*What the task requires*
Please reproduce the records below exactly, omitting any pictures they contain.

________________

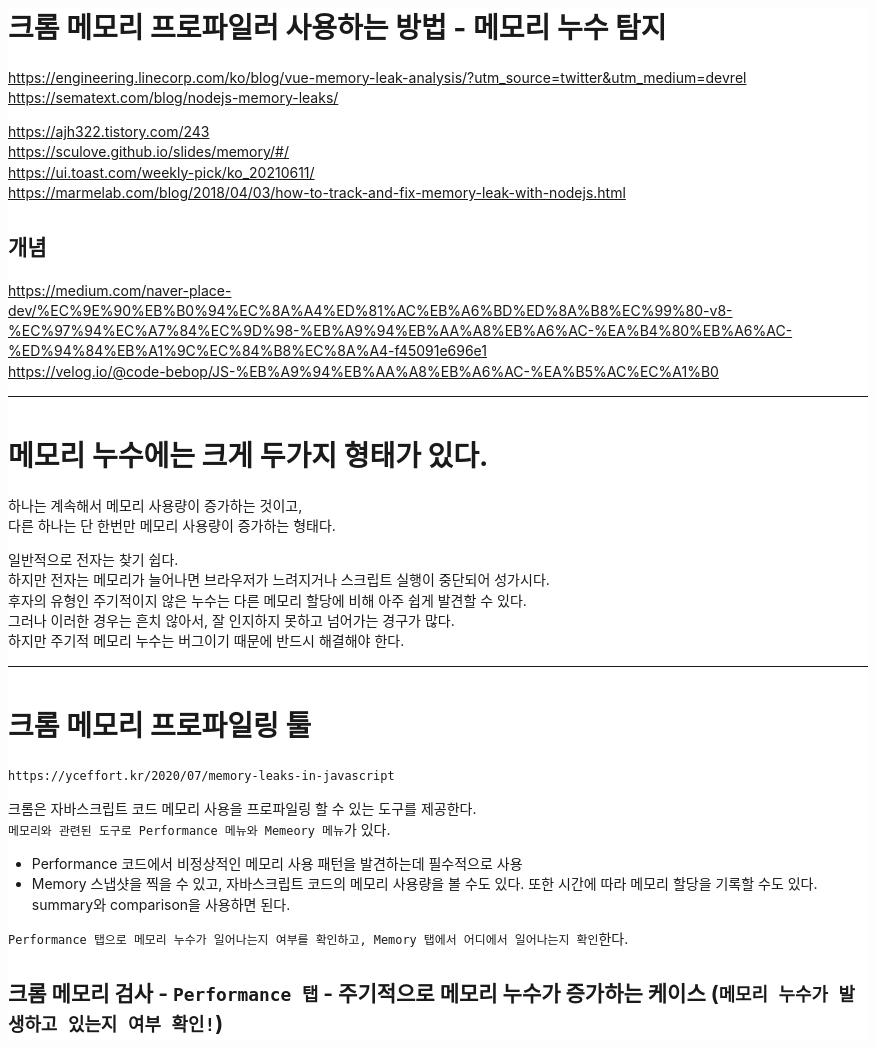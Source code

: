 # 크롬 메모리 프로파일러 사용하는 방법 - 메모리 누수 탐지

https://engineering.linecorp.com/ko/blog/vue-memory-leak-analysis/?utm_source=twitter&utm_medium=devrel  
https://sematext.com/blog/nodejs-memory-leaks/

https://ajh322.tistory.com/243  
https://sculove.github.io/slides/memory/#/  
https://ui.toast.com/weekly-pick/ko_20210611/  
https://marmelab.com/blog/2018/04/03/how-to-track-and-fix-memory-leak-with-nodejs.html

## 개념

https://medium.com/naver-place-dev/%EC%9E%90%EB%B0%94%EC%8A%A4%ED%81%AC%EB%A6%BD%ED%8A%B8%EC%99%80-v8-%EC%97%94%EC%A7%84%EC%9D%98-%EB%A9%94%EB%AA%A8%EB%A6%AC-%EA%B4%80%EB%A6%AC-%ED%94%84%EB%A1%9C%EC%84%B8%EC%8A%A4-f45091e696e1  
https://velog.io/@code-bebop/JS-%EB%A9%94%EB%AA%A8%EB%A6%AC-%EA%B5%AC%EC%A1%B0

---

# 메모리 누수에는 크게 두가지 형태가 있다.

하나는 계속해서 메모리 사용량이 증가하는 것이고,  
다른 하나는 단 한번만 메모리 사용량이 증가하는 형태다.

일반적으로 전자는 찾기 쉽다.  
하지만 전자는 메모리가 늘어나면 브라우저가 느려지거나 스크립트 실행이 중단되어 성가시다.  
후자의 유형인 주기적이지 않은 누수는 다른 메모리 할당에 비해 아주 쉽게 발견할 수 있다.  
그러나 이러한 경우는 흔치 않아서, 잘 인지하지 못하고 넘어가는 경구가 많다.  
하지만 주기적 메모리 누수는 버그이기 때문에 반드시 해결해야 한다.

---

# 크롬 메모리 프로파일링 툴

`https://yceffort.kr/2020/07/memory-leaks-in-javascript`

크롬은 자바스크립트 코드 메모리 사용을 프로파일링 할 수 있는 도구를 제공한다.  
`메모리와 관련된 도구로 Performance 메뉴와 Memeory 메뉴`가 있다.

- Performance
  코드에서 비정상적인 메모리 사용 패턴을 발견하는데 필수적으로 사용
- Memory
  스냅샷을 찍을 수 있고, 자바스크립트 코드의 메모리 사용량을 볼 수도 있다.
  또한 시간에 따라 메모리 할당을 기록할 수도 있다. summary와 comparison을 사용하면 된다.

`Performance 탭으로 메모리 누수가 일어나는지 여부를 확인하고, Memory 탭에서 어디에서 일어나는지 확인`한다.

## 크롬 메모리 검사 - `Performance 탭` - 주기적으로 메모리 누수가 증가하는 케이스 (`메모리 누수가 발생하고 있는지 여부 확인!`)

________________

*Reply*
Source code

: # 크롬 메모리 프로파일러 사용하는 방법 - 메모리 누수 탐지

https://engineering.linecorp.com/ko/blog/vue-memory-leak-analysis/?utm_source=twitter&utm_medium=devrel  
https://sematext.com/blog/nodejs-memory-leaks/

https://ajh322.tistory.com/243  
https://sculove.github.io/slides/memory/#/  
https://ui.toast.com/weekly-pick/ko_20210611/  
https://marmelab.com/blog/2018/04/03/how-to-track-and-fix-memory-leak-with-nodejs.html

## 개념

https://medium.com/naver-place-dev/%EC%9E%90%EB%B0%94%EC%8A%A4%ED%81%AC%EB%A6%BD%ED%8A%B8%EC%99%80-v8-%EC%97%94%EC%A7%84%EC%9D%98-%EB%A9%94%EB%AA%A8%EB%A6%AC-%EA%B4%80%EB%A6%AC-%ED%94%84%EB%A1%9C%EC%84%B8%EC%8A%A4-f45091e696e1  
https://velog.io/@code-bebop/JS-%EB%A9%94%EB%AA%A8%EB%A6%AC-%EA%B5%AC%EC%A1%B0

---

# 메모리 누수에는 크게 두가지 형태가 있다.

하나는 계속해서 메모리 사용량이 증가하는 것이고,  
다른 하나는 단 한번만 메모리 사용량이 증가하는 형태다.

일반적으로 전자는 찾기 쉽다.  
하지만 전자는 메모리가 늘어나면 브라우저가 느려지거나 스크립트 실행이 중단되어 성가시다.  
후자의 유형인 주기적이지 않은 누수는 다른 메모리 할당에 비해 아주 쉽게 발견할 수 있다.  
그러나 이러한 경우는 흔치 않아서, 잘 인지하지 못하고 넘어가는 경구가 많다.  
하지만 주기적 메모리 누수는 버그이기 때문에 반드시 해결해야 한다.

---

# 크롬 메모리 프로파일링 툴

`https://yceffort.kr/2020/07/memory-leaks-in-javascript`

크롬은 자바스크립트 코드 메모리 사용을 프로파일링 할 수 있는 도구를 제공한다.  
`메모리와 관련된 도구로 Performance 메뉴와 Memeory 메뉴`가 있다.

- Performance
  코드에서 비정상적인 메모리 사용 패턴을 발견하는데 필수적으로 사용
- Memory
  스냅샷을 찍을 수 있고, 자바스크립트 코드의 메모리 사용량을 볼 수도 있다.
  또한 시간에 따라 메모리 할당을 기록할 수도 있다. summary와 comparison을 사용하면 된다.

`Performance 탭으로 메모리 누수가 일어나는지 여부를 확인하고, Memory 탭에서 어디에서 일어나는지 확인`한다.

## 크롬 메모리 검사 - `Performance 탭` - 주기적으로 메모리 누수가 증가하는 케이스 (`메모리 누수가 발생하고 있는지 여부 확인!`)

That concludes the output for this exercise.